▶ **SUPPLIED DATA**:

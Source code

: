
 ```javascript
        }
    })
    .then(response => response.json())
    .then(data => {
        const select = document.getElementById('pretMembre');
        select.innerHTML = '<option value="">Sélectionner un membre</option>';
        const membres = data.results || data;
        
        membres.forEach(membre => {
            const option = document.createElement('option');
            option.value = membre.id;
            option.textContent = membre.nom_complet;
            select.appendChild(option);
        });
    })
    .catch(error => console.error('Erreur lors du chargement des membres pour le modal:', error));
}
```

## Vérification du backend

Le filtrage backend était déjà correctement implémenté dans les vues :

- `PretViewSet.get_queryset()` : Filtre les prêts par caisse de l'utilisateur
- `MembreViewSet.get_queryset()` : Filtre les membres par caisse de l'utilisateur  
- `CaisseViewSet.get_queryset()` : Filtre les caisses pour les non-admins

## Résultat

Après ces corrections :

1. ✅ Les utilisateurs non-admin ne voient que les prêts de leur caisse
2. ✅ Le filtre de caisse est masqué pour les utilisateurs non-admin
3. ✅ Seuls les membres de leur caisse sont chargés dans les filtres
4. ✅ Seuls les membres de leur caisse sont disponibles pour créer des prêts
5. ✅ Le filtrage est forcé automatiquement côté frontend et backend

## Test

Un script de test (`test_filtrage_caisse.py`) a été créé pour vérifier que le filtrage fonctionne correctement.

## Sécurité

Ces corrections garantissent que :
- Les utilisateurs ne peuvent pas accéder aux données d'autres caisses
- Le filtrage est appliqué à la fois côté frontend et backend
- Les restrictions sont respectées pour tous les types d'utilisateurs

▶ **WHAT IS NEEDED**: Where in the records does the word "frontend" appear? Copy each line that holds it.

▶ **ANSWER BOX**:
5. ✅ Le filtrage est forcé automatiquement côté frontend et backend
- Le filtrage est appliqué à la fois côté frontend et backend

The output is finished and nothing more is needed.